Imad Daoud
The sun does not teach us how it rises - for that is its eternal secret since the beginning of the universe; but it always teaches us the belief that the light is returning inevitably. "You rose, oh how sweet your light is, sun the beloved sun" is not a children's song; rather, it is an existential creed, and a universal covenant between humans and light that dawn does not betray!
Until "The Sun" came, to shred this covenant in the ugliest of ways!
Suddenly, they kidnapped the sun from its sacred spaces. They removed it from the realms of myths and poetry and imprisoned it in a plastic cage, then they gave it a commonplace name: "The Sun." This is not theft, but linguistic rape, a prelude to bodily violation. What could be worse than a killer who ambushes you in the name of your childhood song?
It was not just a marketing designation, but rather an announcement of the end of an ancient era and the beginning of a new era in which sacred symbols are sold as commodities in modern slave markets!
Winter, at our place, falls with all its severity on all surfaces, but it - in its harsh truth - reveals that we do not live in one season. There are two winters sharing the same geography: winter for the rich, where warmth is a given right and an aesthetic luxury, and winter for the poor, where warmth is a matter of existential wager, and a terrifying equation between two deaths: a slow freeze that kills slowly, or suffocation that kills instantly!
In the latter winter, the calculations are made by nights and not comfort, comes "The Sun" with its hellish calculations: "It works 18 days on a single gas cylinder". These are not marketing promises, but indictments of a civilization that has reached an extent to transform the most basic human need into a commodity, and the human body into a unit of measure in profit equations!

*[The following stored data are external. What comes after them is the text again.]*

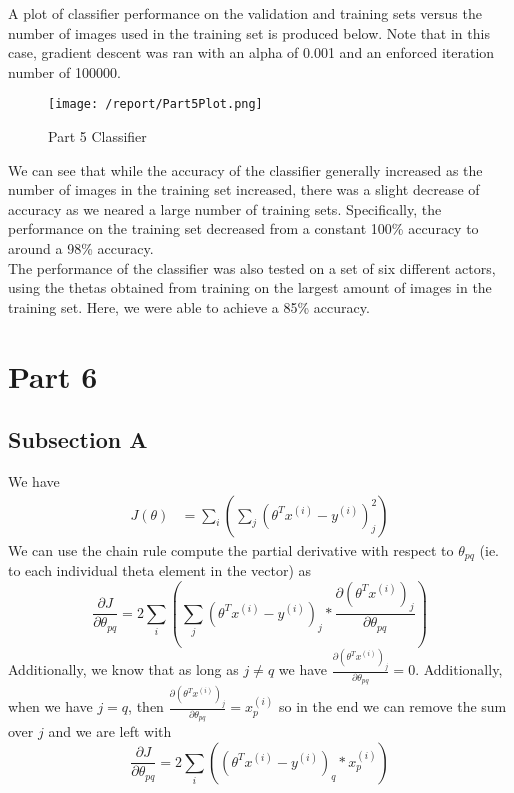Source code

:\documentclass[11pt,a4paper]{report}
\begin{document}
A plot of classifier performance on the validation and training sets versus the number of images used in the training set is produced below. Note that in this case, gradient descent was ran with an alpha of 0.001 and an enforced iteration number of 100000.

\begin{figure}[h]
\centering
\texttt{[image: /report/Part5Plot.png]}
\caption{Part 5 Classifier}
\label{fig:test}
\end{figure}

We can see that while the accuracy of the classifier generally increased as the number of images in the training set increased, there was a slight decrease of accuracy as we neared a large number of training sets. Specifically, the performance on the training set decreased from a constant 100\% accuracy to around a 98\% accuracy.\\

The performance of the classifier was also tested on a set of six different actors, using the thetas obtained from training on the largest amount of images in the training set. Here, we were able to achieve a 85\% accuracy. 

\section*{Part 6}
\subsection*{Subsection A}
We have 
\begin{align}
J(\theta)&=\sum_i(\sum_j(\theta^T x^{(i)} - y^{(i)})^2_j)
\end{align}
We can use the chain rule compute the partial derivative with respect to $\theta_{pq}$ (ie. to each individual theta element in the vector) as
\begin{equation}
\frac{\partial J}{\partial \theta_{pq}} = 2 \sum_i(\sum_j(\theta^T x^{(i)} - y^{(i)})_j*\frac{\partial (\theta^T x^{(i)})_j}{\partial \theta_{pq}})
\end{equation} 
Additionally, we know that as long as $j\neq q$ we have $\frac{\partial (\theta^T x^{(i)})_j}{\partial \theta_{pq}} = 0$. Additionally, when we have $j=q$, then $\frac{\partial (\theta^T x^{(i)})_j}{\partial \theta_{pq}} = x^{(i)}_p$ so in the end we can remove the sum over $j$ and we are left with 
\begin{equation}
\frac{\partial J}{\partial \theta_{pq}} = 2 \sum_i((\theta^T x^{(i)} - y^{(i)})_q*x^{(i)}_p)
\end{equation}
\end{document}
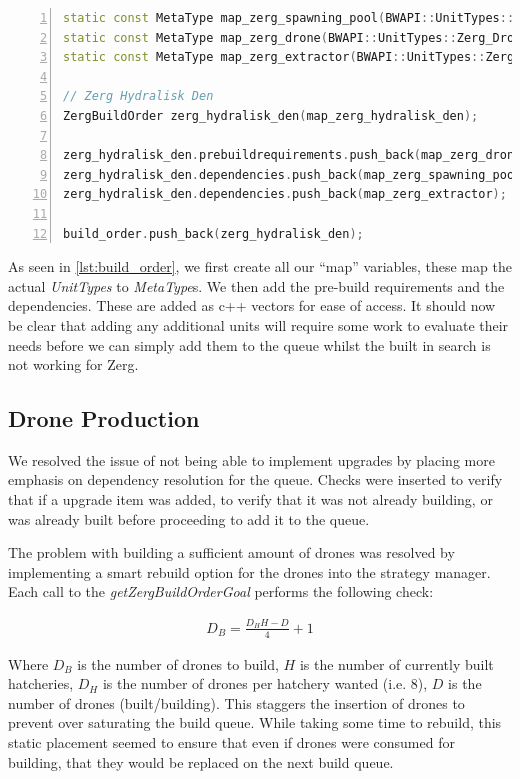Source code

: \documentclass{article}
\begin{document}
\begin{lstlisting}[language=c++, frame=single, basicstyle=\footnotesize, caption={Inserting a Build Order}, label=lst:build_order, numbers=left]
static const MetaType map_zerg_spawning_pool(BWAPI::UnitTypes::Zerg_Spawning_Pool);
static const MetaType map_zerg_drone(BWAPI::UnitTypes::Zerg_Drone);
static const MetaType map_zerg_extractor(BWAPI::UnitTypes::Zerg_Extractor);

// Zerg Hydralisk Den
ZergBuildOrder zerg_hydralisk_den(map_zerg_hydralisk_den);

zerg_hydralisk_den.prebuildrequirements.push_back(map_zerg_drone);
zerg_hydralisk_den.dependencies.push_back(map_zerg_spawning_pool);
zerg_hydralisk_den.dependencies.push_back(map_zerg_extractor);

build_order.push_back(zerg_hydralisk_den);
\end{lstlisting}

As seen in \autoref{lst:build_order}, we first create all our ``map'' variables, these map the actual \textit{UnitTypes} to \textit{MetaType}s. We then add the pre-build requirements and the dependencies. These are added as c++ vectors for ease of access. It should now be clear that adding any additional units will require some work to evaluate their needs before we can simply add them to the queue whilst the built in search is not working for Zerg.

\subsection{Drone Production}
We resolved the issue of not being able to implement upgrades by placing more emphasis on dependency resolution for the queue. Checks were inserted to verify that if a upgrade item was added, to verify that it was not already building, or was already built before proceeding to add it to the queue.

The problem with building a sufficient amount of drones was resolved by implementing a smart rebuild option for the drones into the strategy manager. Each call to the \textit{getZergBuildOrderGoal} performs the following check:

\begin{align}
    D_B = \frac{D_H H - D}{4} + 1
\end{align}

Where $D_B$ is the number of drones to build, $H$ is the number of currently built hatcheries, $D_H$ is the number of drones per hatchery wanted (i.e. $8$), $D$ is the number of drones (built/building). This staggers the insertion of drones to prevent over saturating the build queue. While taking some time to rebuild, this static placement seemed to ensure that even if drones were consumed for building, that they would be replaced on the next build queue.
\end{document}
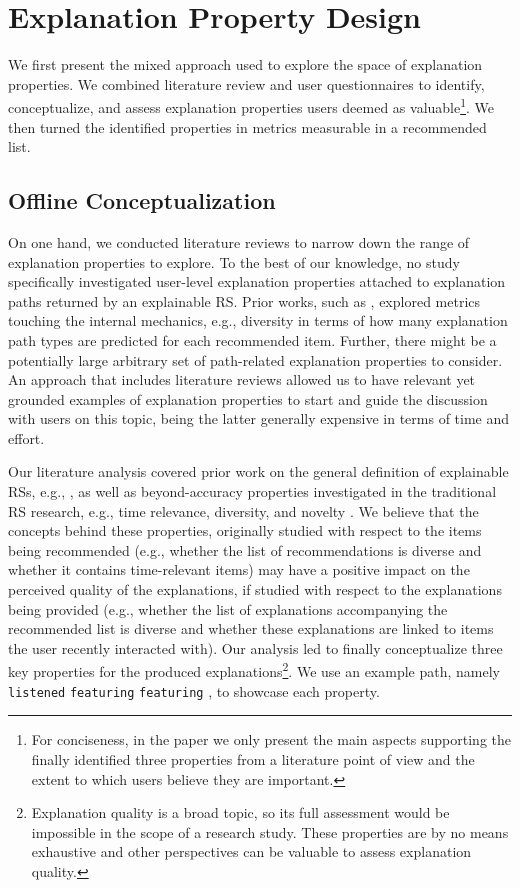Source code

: \documentclass[sigconf]{acmart}
\begin{document}
\section{Explanation Property Design}\label{sec:exp-properties}
We first present the mixed approach used to explore the space of explanation properties. We combined literature review and user questionnaires to identify, conceptualize, and assess explanation properties users deemed as valuable\footnote{For conciseness, in the paper we only present the main aspects supporting the finally identified three properties from a literature point of view and the extent to which users believe they are important.}. We then turned the identified properties in metrics measurable in a recommended list.  

\subsection{Offline Conceptualization}\label{subsec:conceptualization}
On one hand, we conducted literature reviews to narrow down the range of explanation properties to explore. To the best of our knowledge, no study specifically investigated user-level explanation properties attached to explanation paths returned by an explainable RS. Prior works, such as \cite{FuXGZHGXGSZM20}, explored metrics touching the internal mechanics, e.g., diversity in terms of how many explanation path types are predicted for each recommended item. Further, there might be a potentially large arbitrary set of path-related explanation properties to consider. An approach that includes literature reviews allowed us to have relevant yet grounded examples of explanation properties to start and guide the discussion with users on this topic, being the latter generally expensive in terms of time and effort. 

Our literature analysis covered prior work on the general definition of explainable RSs, e.g., \cite{Tintarev2007}, as well as beyond-accuracy properties investigated in the traditional RS research, e.g., time relevance, diversity, and novelty \cite{DBLP:journals/tiis/KaminskasB17}. We believe that the concepts behind these properties, originally studied with respect to the items being recommended (e.g.,  whether the list of recommendations is diverse and whether it contains time-relevant items) may have a positive impact on the perceived quality of the explanations, if studied with respect to the explanations being provided (e.g., whether the list of explanations accompanying the recommended list is diverse and whether these explanations are linked to items the user recently interacted with). Our analysis led to finally conceptualize three key properties for the produced explanations\footnote{
Explanation quality is a broad topic, so its full assessment would be impossible in the scope of a research study. These properties are by no means exhaustive and other perspectives can be valuable to assess explanation quality.}. We use an example path, namely  \texttt{listened}  \texttt{featuring}  \texttt{featuring} , to showcase each property. 
\end{document}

The deepest catastrophe is not in the killer plastic box, but in the silence surrounding it!. Institutional silence, heavy - although it came belatedly and reluctantly - translates into clear language: "The lives of the poor are less of a priority". This is not bureaucratic neglect, but an existential philosophy in third world countries: implicit acceptance that the death of the poor is an "operational cost" acceptable in the equation of development!
The irony lies in the source of the initial solo outcry: the Public Security; the organization we are used to seeing as a guardian of borders and internal security in its broad sense, suddenly found itself the guardian of breaths. Protecting against a new enemy does not come from beyond the mountains but emerges from production lines; fighting a danger that does not carry weapons, but carries "a fake compliance certificate>.